• [Items from a data source]:
* * * *
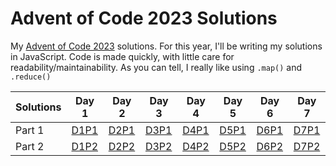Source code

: # Advent of Code 2023 Solutions
My [Advent of Code 2023](https://adventofcode.com/2023) solutions.
For this year, I'll be writing my solutions in JavaScript. Code is made quickly, with little care for readability/maintainability.
As you can tell, I really like using `.map()` and `.reduce()`

| Solutions | Day 1 | Day 2 | Day 3 | Day 4 | Day 5 | Day 6 | Day 7 |
| ------ | ----- | ----- | ----- | ----- | ----- | ----- | ----- |
| Part 1 | [D1P1](./p1/1.js) | [D2P1](./p2/1.js) | [D3P1](./p3/1.js) | [D4P1](./p4/1.js) | [D5P1](./p5/1.js) | [D6P1](./p6/1.js) | [D7P1](./p7/1.js) |
| Part 2 | [D1P2](./p1/2.js) | [D2P2](./p2/2.js) | [D3P2](./p3/2.js) | [D4P2](./p4/2.js) | [D5P2](./p5/2.js) | [D6P2](./p6/2.js) | [D7P2](./p7/2.js) |
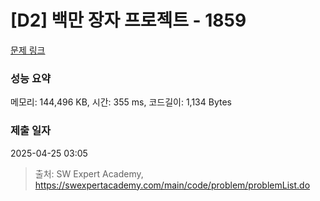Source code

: # [D2] 백만 장자 프로젝트 - 1859 

[문제 링크](https://swexpertacademy.com/main/code/problem/problemDetail.do?contestProbId=AV5LrsUaDxcDFAXc) 

### 성능 요약

메모리: 144,496 KB, 시간: 355 ms, 코드길이: 1,134 Bytes

### 제출 일자

2025-04-25 03:05



> 출처: SW Expert Academy, https://swexpertacademy.com/main/code/problem/problemList.do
* * * *
• [WORK ITEM]: Scan the records above and report every line with the string "swexpertacademy".

• [SOLUTION TO THIS EXERCISE]:
[문제 링크](https://swexpertacademy.com/main/code/problem/problemDetail.do?contestProbId=AV5LrsUaDxcDFAXc) 
> 출처: SW Expert Academy, https://swexpertacademy.com/main/code/problem/problemList.do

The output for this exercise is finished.